From the merged data, there were 47 species with < 3 locations. For those with two records, the pair was within 10 km with one exception (a likely error in Ardisia pulverulenta). Since no polygon could be drawn, we arbitrarily assigned all 47 of those species a range =10 km2. Because of the political importance of managing rare species, we further considered species endemic to Panama, i.e unknown outside the country.
Plots and inventories
Our own tree data were collected in two ways. Most come from plots, our main research effort in central Panama. Plots are precisely surveyed rectangles inside which every individual woody stem at least 1 cm in diameter was identified, measured, and mapped (Condit 1998b). The earliest plot was a 50-ha rectangle on Barro Colorado Island (Hubbell and Foster 1983; Condit et al. 2017); full data available at Condit et al. (2019c). Since then we have added 65 more plots, most 1 ha in area (Condit et al. 2002; Turner et al. 2018); full data available at Condit et al. (2019b). Our second method for surveying trees was an inventory, in which all species present in a small area were noted, but no individuals were counted or measured (Condit et al. 2013; Turner et al. 2018). All plots and inventories together comprise a list of tree species with the exact locations observed (at a precision of 2 m in plots, 500 m in inventories).
Plot occurrence and range
We thoroughly matched all taxonomy in the checklist and the plots, so it was straightforward to count plot and inventory occurrences for all species in the Panama checklist. We tested whether species found within plots differed in range size from non-plot species using a t-test after log-transformation.

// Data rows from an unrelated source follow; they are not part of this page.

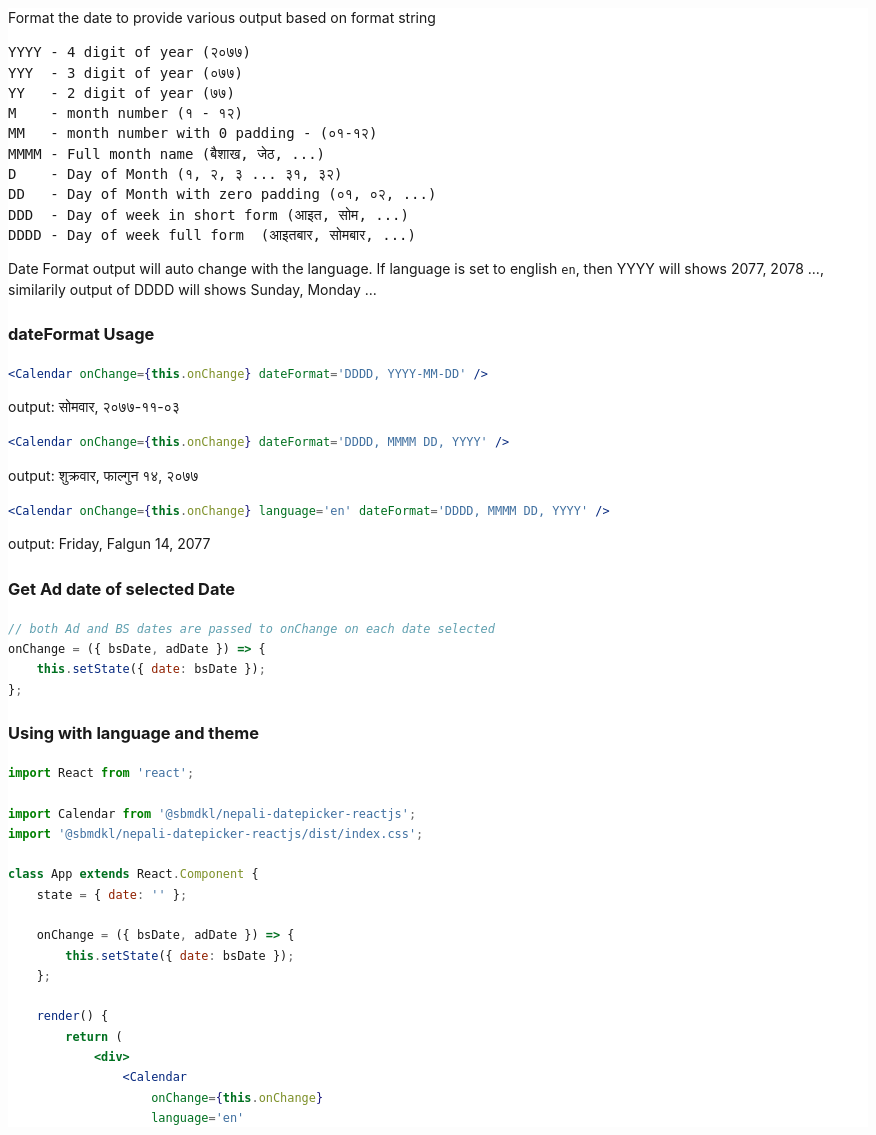 Format the date to provide various output based on format string

<pre>
YYYY - 4 digit of year (२०७७)
YYY  - 3 digit of year (०७७)
YY   - 2 digit of year (७७)
M    - month number (१ - १२)
MM   - month number with 0 padding - (०१-१२)
MMMM - Full month name (बैशाख, जेठ, ...)
D    - Day of Month (१, २, ३ ... ३१, ३२)
DD   - Day of Month with zero padding (०१, ०२, ...)
DDD  - Day of week in short form (आइत, सोम, ...)
DDDD - Day of week full form  (आइतबार, सोमबार, ...)
</pre>

Date Format output will auto change with the language.
If language is set to english `en`, then YYYY will shows 2077, 2078 ...,
similarily output of DDDD will shows Sunday, Monday ...

### dateFormat Usage

```jsx
<Calendar onChange={this.onChange} dateFormat='DDDD, YYYY-MM-DD' />
```

output: सोमवार, २०७७-११-०३

```jsx
<Calendar onChange={this.onChange} dateFormat='DDDD, MMMM DD, YYYY' />
```

output: शुक्रवार, फाल्गुन १४, २०७७

```jsx
<Calendar onChange={this.onChange} language='en' dateFormat='DDDD, MMMM DD, YYYY' />
```

output: Friday, Falgun 14, 2077

### Get Ad date of selected Date

```jsx
// both Ad and BS dates are passed to onChange on each date selected
onChange = ({ bsDate, adDate }) => {
	this.setState({ date: bsDate });
};
```

### Using with language and theme

```jsx
import React from 'react';

import Calendar from '@sbmdkl/nepali-datepicker-reactjs';
import '@sbmdkl/nepali-datepicker-reactjs/dist/index.css';

class App extends React.Component {
	state = { date: '' };

	onChange = ({ bsDate, adDate }) => {
		this.setState({ date: bsDate });
	};

	render() {
		return (
			<div>
				<Calendar
					onChange={this.onChange}
					language='en'
```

Tree height, taxonomy, and range
Based on the maximum height recorded from monographs, we tested whether taller species had wider ranges, simultaneously estimating family differences in range size. We used untransformed height as the predictor of log(range size) in a multi-level regression in which family was a random effect; parameters were estimated using the Metropolis algorithm in a Bayesian hierarchical framework (Condit et al. 2007; Condit et al. 2017), running the algorithm for 10,000 steps and discarding the first 2,000. Convergence was checked visually. Statistical inference was based on credible intervals for each family for the estimated median range size at 10 m or 30 m tall, using 95th percentiles of 8,000 parameter values from the Markov chain. The regression was repeated with alternative range estimates (BIEN, Tropicos), but results barely differed and we report only that from merged range sizes.
Data available
A supplementary data archive shows additional results and complete data tables for download (Condit et al. 2019a). These include the full species list with range sizes, all synonyms we located for each name, plus the entire table of coordinates from both BIEN and Tropicos.